2.Build trust and communication: It is very important to establish good communication with parents. Try to keep the conversation open and honest so that they feel that you care and support. Listen to their opinions and concerns and respect their decisions.
3.Emphasize the importance of family: Remind parents of the importance of family and the impact of a stable and harmonious family on your growth and well-being. Share your expectations for them to remarry and how you think they can create a better family together. Shiyu liquid.
4.Cite successful remarriages: If you know of some successful remarriages, search for them to share with your parents. These cases can demonstrate the positive impact of remarriage on family and personal grievances, and how to deal with the challenges that may arise.

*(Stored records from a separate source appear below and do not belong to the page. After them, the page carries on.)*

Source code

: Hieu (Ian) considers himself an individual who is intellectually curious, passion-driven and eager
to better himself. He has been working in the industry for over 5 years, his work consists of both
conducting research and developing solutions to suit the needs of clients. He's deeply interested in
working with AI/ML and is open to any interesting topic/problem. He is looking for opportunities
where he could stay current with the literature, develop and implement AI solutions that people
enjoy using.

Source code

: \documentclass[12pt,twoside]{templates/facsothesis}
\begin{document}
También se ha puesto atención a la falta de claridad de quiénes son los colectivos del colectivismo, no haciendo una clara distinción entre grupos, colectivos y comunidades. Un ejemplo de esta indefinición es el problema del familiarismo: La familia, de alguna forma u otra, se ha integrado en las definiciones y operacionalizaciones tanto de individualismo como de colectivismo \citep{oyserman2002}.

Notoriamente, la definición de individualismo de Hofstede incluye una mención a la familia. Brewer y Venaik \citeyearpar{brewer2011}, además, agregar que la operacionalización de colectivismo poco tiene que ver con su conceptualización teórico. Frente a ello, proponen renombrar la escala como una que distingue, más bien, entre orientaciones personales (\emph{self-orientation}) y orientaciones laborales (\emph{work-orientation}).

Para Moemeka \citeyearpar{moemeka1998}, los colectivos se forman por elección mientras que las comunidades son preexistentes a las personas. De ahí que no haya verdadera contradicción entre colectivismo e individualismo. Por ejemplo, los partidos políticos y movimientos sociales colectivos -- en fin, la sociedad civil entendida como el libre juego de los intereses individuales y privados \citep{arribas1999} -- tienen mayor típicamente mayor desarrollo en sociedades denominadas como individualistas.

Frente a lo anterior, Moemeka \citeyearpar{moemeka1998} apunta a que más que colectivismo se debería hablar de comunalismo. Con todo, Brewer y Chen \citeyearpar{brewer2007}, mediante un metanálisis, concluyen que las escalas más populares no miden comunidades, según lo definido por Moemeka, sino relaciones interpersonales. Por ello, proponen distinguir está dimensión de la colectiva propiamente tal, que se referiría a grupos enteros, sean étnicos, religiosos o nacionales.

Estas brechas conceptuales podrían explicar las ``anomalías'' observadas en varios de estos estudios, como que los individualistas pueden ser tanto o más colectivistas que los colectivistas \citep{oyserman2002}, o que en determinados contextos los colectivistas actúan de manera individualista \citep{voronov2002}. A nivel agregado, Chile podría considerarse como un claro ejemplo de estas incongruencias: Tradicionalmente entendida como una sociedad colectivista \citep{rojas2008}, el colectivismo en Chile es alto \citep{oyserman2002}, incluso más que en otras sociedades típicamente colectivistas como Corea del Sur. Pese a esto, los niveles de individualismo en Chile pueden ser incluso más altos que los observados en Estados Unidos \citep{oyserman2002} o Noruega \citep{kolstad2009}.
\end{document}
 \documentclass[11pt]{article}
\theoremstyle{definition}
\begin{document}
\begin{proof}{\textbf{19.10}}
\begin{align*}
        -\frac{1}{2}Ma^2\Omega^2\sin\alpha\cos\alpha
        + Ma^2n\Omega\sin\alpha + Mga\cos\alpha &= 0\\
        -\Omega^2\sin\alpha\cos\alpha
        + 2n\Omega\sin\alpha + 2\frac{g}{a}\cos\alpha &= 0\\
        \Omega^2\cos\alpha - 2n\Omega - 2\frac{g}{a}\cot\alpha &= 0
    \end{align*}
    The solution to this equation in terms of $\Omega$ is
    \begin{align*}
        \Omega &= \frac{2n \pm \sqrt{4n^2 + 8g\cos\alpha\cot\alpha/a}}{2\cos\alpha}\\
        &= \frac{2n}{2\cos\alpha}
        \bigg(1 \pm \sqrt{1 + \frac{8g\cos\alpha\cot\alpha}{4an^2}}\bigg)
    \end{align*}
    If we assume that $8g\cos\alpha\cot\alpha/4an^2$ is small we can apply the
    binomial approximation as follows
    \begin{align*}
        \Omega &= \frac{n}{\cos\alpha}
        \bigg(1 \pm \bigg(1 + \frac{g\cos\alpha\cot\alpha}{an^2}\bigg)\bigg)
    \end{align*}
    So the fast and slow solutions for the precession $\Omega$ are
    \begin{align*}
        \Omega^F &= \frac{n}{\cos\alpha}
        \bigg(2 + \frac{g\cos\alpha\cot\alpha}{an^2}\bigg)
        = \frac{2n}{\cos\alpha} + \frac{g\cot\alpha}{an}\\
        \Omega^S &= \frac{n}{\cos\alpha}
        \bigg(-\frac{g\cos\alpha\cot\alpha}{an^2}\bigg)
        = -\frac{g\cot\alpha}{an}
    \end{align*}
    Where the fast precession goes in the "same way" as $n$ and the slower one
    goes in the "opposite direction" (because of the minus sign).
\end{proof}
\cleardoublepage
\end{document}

5.Seek professional help: If you feel that you are unable to effectively persuade your parents, or that there are deep-seated problems between them, it may be a good idea to seek the help of a professional marriage counselor or family therapist.
They can provide neutral advice and guidance to help you and your parents find solutions to your problems.
6.Give time and space: The most important thing is to give parents enough time and space to consider and process their feelings.
Remarrying is a big decision that takes time to think about and adjust. Respect their decisions and accept their choices, regardless of the end result.
Most importantly, as much as you may want your parents to remarry, you can't force them to accept your views. Respecting their decisions and doing your best to support them in any situation is paramount.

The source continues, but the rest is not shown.